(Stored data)
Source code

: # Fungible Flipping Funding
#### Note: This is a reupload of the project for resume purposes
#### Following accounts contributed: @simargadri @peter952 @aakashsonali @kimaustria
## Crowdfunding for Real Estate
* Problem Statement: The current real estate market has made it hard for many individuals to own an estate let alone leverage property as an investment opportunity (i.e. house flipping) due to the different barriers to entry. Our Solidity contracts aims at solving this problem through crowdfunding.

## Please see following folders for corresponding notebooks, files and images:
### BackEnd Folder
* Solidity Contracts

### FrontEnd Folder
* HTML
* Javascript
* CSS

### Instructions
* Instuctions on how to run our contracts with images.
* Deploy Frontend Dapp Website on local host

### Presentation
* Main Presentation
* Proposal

■ EXERCISE DETAILS: Every line of the entries that includes "Solidity" must be copied into the answer.

■ EXERCISE OUTPUT:
* Problem Statement: The current real estate market has made it hard for many individuals to own an estate let alone leverage property as an investment opportunity (i.e. house flipping) due to the different barriers to entry. Our Solidity contracts aims at solving this problem through crowdfunding.
* Solidity Contracts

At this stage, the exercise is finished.